» **EXERCISE GOAL**: Write out again, exactly as they stand, the line that includes "for (int(j) ; j<4 ; j++)" and all remaining lines of the entries.

» **Saved data entries**:
━━━━━━

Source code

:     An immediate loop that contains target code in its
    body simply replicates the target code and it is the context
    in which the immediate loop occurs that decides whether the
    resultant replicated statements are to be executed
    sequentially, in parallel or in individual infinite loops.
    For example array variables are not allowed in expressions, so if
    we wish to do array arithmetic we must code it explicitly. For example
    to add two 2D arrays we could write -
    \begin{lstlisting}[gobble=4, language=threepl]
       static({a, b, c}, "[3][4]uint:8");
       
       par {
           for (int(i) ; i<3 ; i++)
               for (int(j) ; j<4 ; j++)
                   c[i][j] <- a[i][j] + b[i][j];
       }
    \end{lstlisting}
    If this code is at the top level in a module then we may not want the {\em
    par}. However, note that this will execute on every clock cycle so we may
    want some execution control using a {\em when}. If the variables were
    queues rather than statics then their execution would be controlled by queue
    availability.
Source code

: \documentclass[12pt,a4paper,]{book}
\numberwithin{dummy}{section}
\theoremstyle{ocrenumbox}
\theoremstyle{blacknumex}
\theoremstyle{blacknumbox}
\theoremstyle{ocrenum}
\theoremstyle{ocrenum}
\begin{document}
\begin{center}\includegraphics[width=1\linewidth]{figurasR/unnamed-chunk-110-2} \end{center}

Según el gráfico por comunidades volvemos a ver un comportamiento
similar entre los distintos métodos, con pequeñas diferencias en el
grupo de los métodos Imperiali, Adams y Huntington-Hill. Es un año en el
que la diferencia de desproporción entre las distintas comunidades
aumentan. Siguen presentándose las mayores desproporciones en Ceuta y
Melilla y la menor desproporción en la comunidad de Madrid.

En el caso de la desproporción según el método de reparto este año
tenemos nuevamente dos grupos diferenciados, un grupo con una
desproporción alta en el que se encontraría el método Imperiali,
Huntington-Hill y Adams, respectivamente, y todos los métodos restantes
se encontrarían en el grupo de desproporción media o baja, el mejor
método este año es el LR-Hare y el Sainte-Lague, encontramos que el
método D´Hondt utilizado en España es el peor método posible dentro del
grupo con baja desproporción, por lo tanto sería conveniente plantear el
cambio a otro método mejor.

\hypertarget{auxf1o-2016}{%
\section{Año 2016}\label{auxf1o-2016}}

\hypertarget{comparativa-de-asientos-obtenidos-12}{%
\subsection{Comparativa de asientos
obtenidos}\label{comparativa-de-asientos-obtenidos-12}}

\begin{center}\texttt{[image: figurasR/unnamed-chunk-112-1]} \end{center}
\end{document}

━━━━━━

» **RESULT OF THIS TASK**:
               for (int(j) ; j<4 ; j++)
                   c[i][j] <- a[i][j] + b[i][j];
       }
    \end{lstlisting}
    If this code is at the top level in a module then we may not want the {\em
    par}. However, note that this will execute on every clock cycle so we may
    want some execution control using a {\em when}. If the variables were
    queues rather than statics then their execution would be controlled by queue
    availability.
Source code

: \documentclass[12pt,a4paper,]{book}
\numberwithin{dummy}{section}
\theoremstyle{ocrenumbox}
\theoremstyle{blacknumex}
\theoremstyle{blacknumbox}
\theoremstyle{ocrenum}
\theoremstyle{ocrenum}
\begin{document}
\begin{center}\includegraphics[width=1\linewidth]{figurasR/unnamed-chunk-110-2} \end{center}

Según el gráfico por comunidades volvemos a ver un comportamiento
similar entre los distintos métodos, con pequeñas diferencias en el
grupo de los métodos Imperiali, Adams y Huntington-Hill. Es un año en el
que la diferencia de desproporción entre las distintas comunidades
aumentan. Siguen presentándose las mayores desproporciones en Ceuta y
Melilla y la menor desproporción en la comunidad de Madrid.

En el caso de la desproporción según el método de reparto este año
tenemos nuevamente dos grupos diferenciados, un grupo con una
desproporción alta en el que se encontraría el método Imperiali,
Huntington-Hill y Adams, respectivamente, y todos los métodos restantes
se encontrarían en el grupo de desproporción media o baja, el mejor
método este año es el LR-Hare y el Sainte-Lague, encontramos que el
método D´Hondt utilizado en España es el peor método posible dentro del
grupo con baja desproporción, por lo tanto sería conveniente plantear el
cambio a otro método mejor.

\hypertarget{auxf1o-2016}{%
\section{Año 2016}\label{auxf1o-2016}}

\hypertarget{comparativa-de-asientos-obtenidos-12}{%
\subsection{Comparativa de asientos
obtenidos}\label{comparativa-de-asientos-obtenidos-12}}

\begin{center}\texttt{[image: figurasR/unnamed-chunk-112-1]} \end{center}
\end{document}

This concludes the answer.